NOTE expected landing probabilities for a 3-sided die would, of course, be 33 1/3% for each of the 3 sides

The broad implication from the above studies on Ceratostoma is that a quick return to the stable, aperture-down, foot-attached position after dislodgement is favoured, presumably as protection against predators. Because the right varix ultimately becomes the middle varix at each growth spurt, then its presence and size and, thus, its later effect, is important to a snail’s survival.  In fact, measurements show that the area of the right varix does not scale isometrically with body length; rather, it scales allometrically with a slope of 2.15.  What this means is that as the snail grows, its right varix area and, by association, later the middle varix area, increases out of proportion, thus providing relatively greater effect with increasing size and age of the snail.  Palmer 1977 Science 197: 1293; Carefoot & Donovan  1995 Biol Bull 189: 59.

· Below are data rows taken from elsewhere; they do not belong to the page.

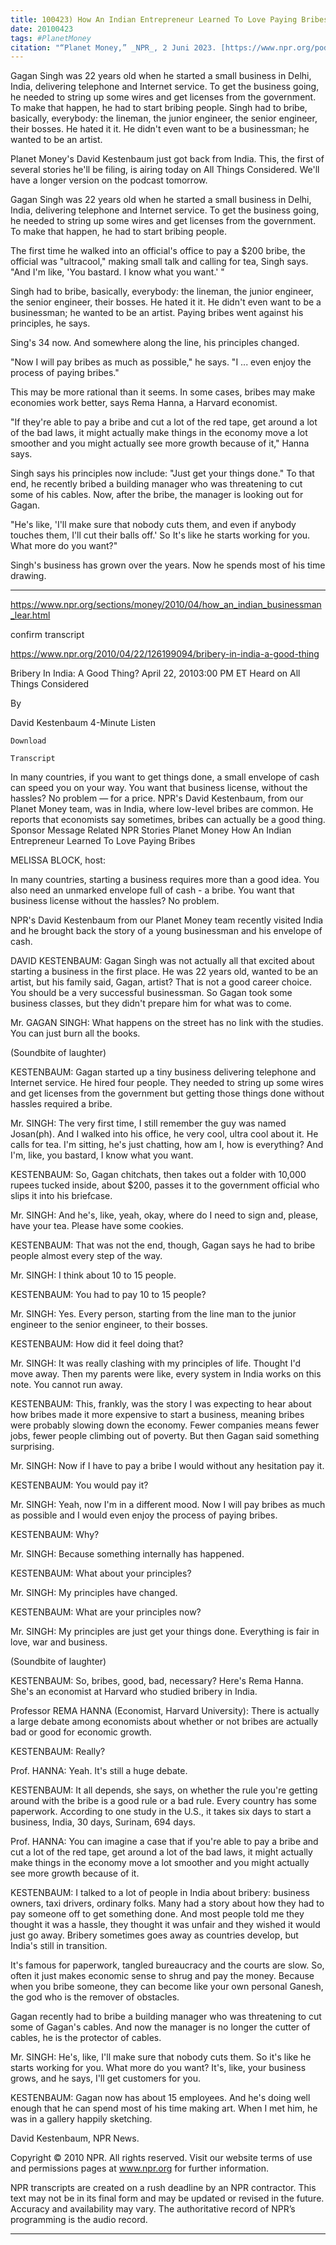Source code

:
 ```yaml
---
title: 100423) How An Indian Entrepreneur Learned To Love Paying Bribes
date: 20100423
tags: #PlanetMoney
citation: "“Planet Money,” _NPR_, 2 Juni 2023. [https://www.npr.org/podcasts/510289/planet-money](https://www.npr.org/podcasts/510289/planet-money) (diakses 4 Juni 2023)."
---
```


Gagan Singh was 22 years old when he started a small business in Delhi, India, delivering telephone and Internet service. To get the business going, he needed to string up some wires and get licenses from the government. To make that happen, he had to start bribing people. Singh had to bribe, basically, everybody: the lineman, the junior engineer, the senior engineer, their bosses. He hated it it. He didn't even want to be a businessman; he wanted to be an artist.

Planet Money's David Kestenbaum just got back from India. This, the first of several stories he'll be filing, is airing today on All Things Considered. We'll have a longer version on the podcast tomorrow.

Gagan Singh was 22 years old when he started a small business in Delhi, India, delivering telephone and Internet service. To get the business going, he needed to string up some wires and get licenses from the government. To make that happen, he had to start bribing people.

The first time he walked into an official's office to pay a $200 bribe, the official was "ultracool," making small talk and calling for tea, Singh says. "And I'm like, 'You bastard. I know what you want.' "

Singh had to bribe, basically, everybody: the lineman, the junior engineer, the senior engineer, their bosses. He hated it it. He didn't even want to be a businessman; he wanted to be an artist. Paying bribes went against his principles, he says.

Sing's 34 now. And somewhere along the line, his principles changed.

"Now I will pay bribes as much as possible," he says. "I ... even enjoy the process of paying bribes."

This may be more rational than it seems. In some cases, bribes may make economies work better, says Rema Hanna, a Harvard economist.

"If they're able to pay a bribe and cut a lot of the red tape, get around a lot of the bad laws, it might actually make things in the economy move a lot smoother and you might actually see more growth because of it," Hanna says.

Singh says his principles now include: "Just get your things done." To that end, he recently bribed a building manager who was threatening to cut some of his cables. Now, after the bribe, the manager is looking out for Gagan.

"He's like, 'I'll make sure that nobody cuts them, and even if anybody touches them, I'll cut their balls off.' So It's like he starts working for you. What more do you want?"

Singh's business has grown over the years. Now he spends most of his time drawing.

----

https://www.npr.org/sections/money/2010/04/how_an_indian_businessman_lear.html

confirm transcript

https://www.npr.org/2010/04/22/126199094/bribery-in-india-a-good-thing


Bribery In India: A Good Thing?
April 22, 20103:00 PM ET
Heard on All Things Considered

By 

David Kestenbaum
4-Minute Listen

    Download

    Transcript

In many countries, if you want to get things done, a small envelope of cash can speed you on your way. You want that business license, without the hassles? No problem — for a price. NPR's David Kestenbaum, from our Planet Money team, was in India, where low-level bribes are common. He reports that economists say sometimes, bribes can actually be a good thing.
Sponsor Message
Related NPR Stories
Planet Money
How An Indian Entrepreneur Learned To Love Paying Bribes

MELISSA BLOCK, host:

In many countries, starting a business requires more than a good idea. You also need an unmarked envelope full of cash - a bribe. You want that business license without the hassles? No problem.

NPR's David Kestenbaum from our Planet Money team recently visited India and he brought back the story of a young businessman and his envelope of cash.

DAVID KESTENBAUM: Gagan Singh was not actually all that excited about starting a business in the first place. He was 22 years old, wanted to be an artist, but his family said, Gagan, artist? That is not a good career choice. You should be a very successful businessman. So Gagan took some business classes, but they didn't prepare him for what was to come.

Mr. GAGAN SINGH: What happens on the street has no link with the studies. You can just burn all the books.

(Soundbite of laughter)

KESTENBAUM: Gagan started up a tiny business delivering telephone and Internet service. He hired four people. They needed to string up some wires and get licenses from the government but getting those things done without hassles required a bribe.

Mr. SINGH: The very first time, I still remember the guy was named Josan(ph). And I walked into his office, he very cool, ultra cool about it. He calls for tea. I'm sitting, he's just chatting, how am I, how is everything? And I'm, like, you bastard, I know what you want.

KESTENBAUM: So, Gagan chitchats, then takes out a folder with 10,000 rupees tucked inside, about $200, passes it to the government official who slips it into his briefcase.

Mr. SINGH: And he's, like, yeah, okay, where do I need to sign and, please, have your tea. Please have some cookies.

KESTENBAUM: That was not the end, though, Gagan says he had to bribe people almost every step of the way.

Mr. SINGH: I think about 10 to 15 people.

KESTENBAUM: You had to pay 10 to 15 people?

Mr. SINGH: Yes. Every person, starting from the line man to the junior engineer to the senior engineer, to their bosses.

KESTENBAUM: How did it feel doing that?

Mr. SINGH: It was really clashing with my principles of life. Thought I'd move away. Then my parents were like, every system in India works on this note. You cannot run away.

KESTENBAUM: This, frankly, was the story I was expecting to hear about how bribes made it more expensive to start a business, meaning bribes were probably slowing down the economy. Fewer companies means fewer jobs, fewer people climbing out of poverty. But then Gagan said something surprising.

Mr. SINGH: Now if I have to pay a bribe I would without any hesitation pay it.

KESTENBAUM: You would pay it?

Mr. SINGH: Yeah, now I'm in a different mood. Now I will pay bribes as much as possible and I would even enjoy the process of paying bribes.

KESTENBAUM: Why?

Mr. SINGH: Because something internally has happened.

KESTENBAUM: What about your principles?

Mr. SINGH: My principles have changed.

KESTENBAUM: What are your principles now?

Mr. SINGH: My principles are just get your things done. Everything is fair in love, war and business.

(Soundbite of laughter)

KESTENBAUM: So, bribes, good, bad, necessary? Here's Rema Hanna. She's an economist at Harvard who studied bribery in India.

Professor REMA HANNA (Economist, Harvard University): There is actually a large debate among economists about whether or not bribes are actually bad or good for economic growth.

KESTENBAUM: Really?

Prof. HANNA: Yeah. It's still a huge debate.

KESTENBAUM: It all depends, she says, on whether the rule you're getting around with the bribe is a good rule or a bad rule. Every country has some paperwork. According to one study in the U.S., it takes six days to start a business, India, 30 days, Surinam, 694 days.

Prof. HANNA: You can imagine a case that if you're able to pay a bribe and cut a lot of the red tape, get around a lot of the bad laws, it might actually make things in the economy move a lot smoother and you might actually see more growth because of it.

KESTENBAUM: I talked to a lot of people in India about bribery: business owners, taxi drivers, ordinary folks. Many had a story about how they had to pay someone off to get something done. And most people told me they thought it was a hassle, they thought it was unfair and they wished it would just go away. Bribery sometimes goes away as countries develop, but India's still in transition.

It's famous for paperwork, tangled bureaucracy and the courts are slow. So, often it just makes economic sense to shrug and pay the money. Because when you bribe someone, they can become like your own personal Ganesh, the god who is the remover of obstacles.

Gagan recently had to bribe a building manager who was threatening to cut some of Gagan's cables. And now the manager is no longer the cutter of cables, he is the protector of cables.

Mr. SINGH: He's, like, I'll make sure that nobody cuts them. So it's like he starts working for you. What more do you want? It's, like, your business grows, and he says, I'll get customers for you.

KESTENBAUM: Gagan now has about 15 employees. And he's doing well enough that he can spend most of his time making art. When I met him, he was in a gallery happily sketching.

David Kestenbaum, NPR News.

Copyright © 2010 NPR. All rights reserved. Visit our website terms of use and permissions pages at www.npr.org for further information.

NPR transcripts are created on a rush deadline by an NPR contractor. This text may not be in its final form and may be updated or revised in the future. Accuracy and availability may vary. The authoritative record of NPR’s programming is the audio record.


----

NOTE if the relationship of varix area to length were isometric, then the slope would be 2.  Anything that differs significantly from this value,in this case, 2.15, is allometric

What animals prey on Ceratostoma foliatum and do the shell varices provide protection?  This is tested in cafeteria-style experiments at the Bamfield Marine Science Centre, British Columbia using sunflower stars Pycnopodia helianthoides and red-rock crabs Cancer productus. Each predator is presented with 5 treatment-types of Ceratostoma: 1) intact (CONTROL), 2) right varix removed (R), 3) middle varix removed (M), 4) left varix removed (L, see photograph on Left), and 5) ALL varices removed.  Several replicates are run for each predator.  Eaten snails are replaced, so the number of prey available remains the same over time. 

After 10wk the researchers find that sea stars Pycnopodia preferentially eat snails with ALL varices removed and there is no significant difference in numbers eaten of the other treatment types (see graph lower Right).  The prey is swallowed whole, and it seems that Pycnopodia prefers a smoother-bodied prey, for ease of intake and/or less pokey-ness around the soft mouth tissues. 

Red-rock crabs Cancer productus also prefer snails with all varices removed, but with less well-defined preferences than shown by Pycnopodia.  Generally, snails lacking varices (ALL) or with the right varix removed (R) are preferred over the other treatment types.  Cancer’s mode of eating is to crack and peel starting at the right side of the aperture, so absence of the right varix makes the job easier (see graph upper Right).  If both types of predator prefer smooth-shelled prey, then how will they respond to a choice of intact Ceratostoma, varices-removed Ceratostoma, and smooth-shelled morphs of Nucella lamellosa of identical body lengths? 

The answer for Pycnopodia after an 8-wk test is a strong preference for smooth-shelled Nucella, again possibly owing to degree of smoothness of shell (see histogram upper Left).  When Ceratostoma’s varices are removed by grinding, they are not removed completely.  Rather, a small ridge of thickened shell representing the varix base is intentionally left to avoid risk of serious weakening the shell.  This extra roughness may be enough to turn off the predator. 

The comparable data for predation on these different shell types by Cancer productus is a moderate, but significant, preference for Ceratostoma with ALL varices removed, followed by intact (CONTROL) Ceratostoma, and then by smooth-shelled Nucella (see histogram lower Left).  This makes sense because Nucella’s shell is much stronger than Ceratostoma’s, and the crab’s usual behaviour of chipping open a snail from the aperture, then cracking it in half, would make an intact Ceratostoma more difficult to open than one with its varices ALL removed. 

Overall, the experiments show that the varices on C. foliatum provide protection from both crab and sea-star predators.  A nice follow-up experiment to test this might be to offer to Pycnopodia a choice of smooth-morph versus sculpted-morph of Nucella lamellosa.  Donovan et al. 1999 J Exp Mar Biol Ecol 236: 235.

What other reasons might there be for Pycnopodia’s preference for Nucella?  Think about the suggestions below, then CLICK HERE for explanations.

Nucella has more nutrients and/or energy. 

Nucella may be more tasty to the predator than Ceratostoma. 

Nucella might be easier for Pycnopodia to digest. 

Nucella is easier for the sea star to capture.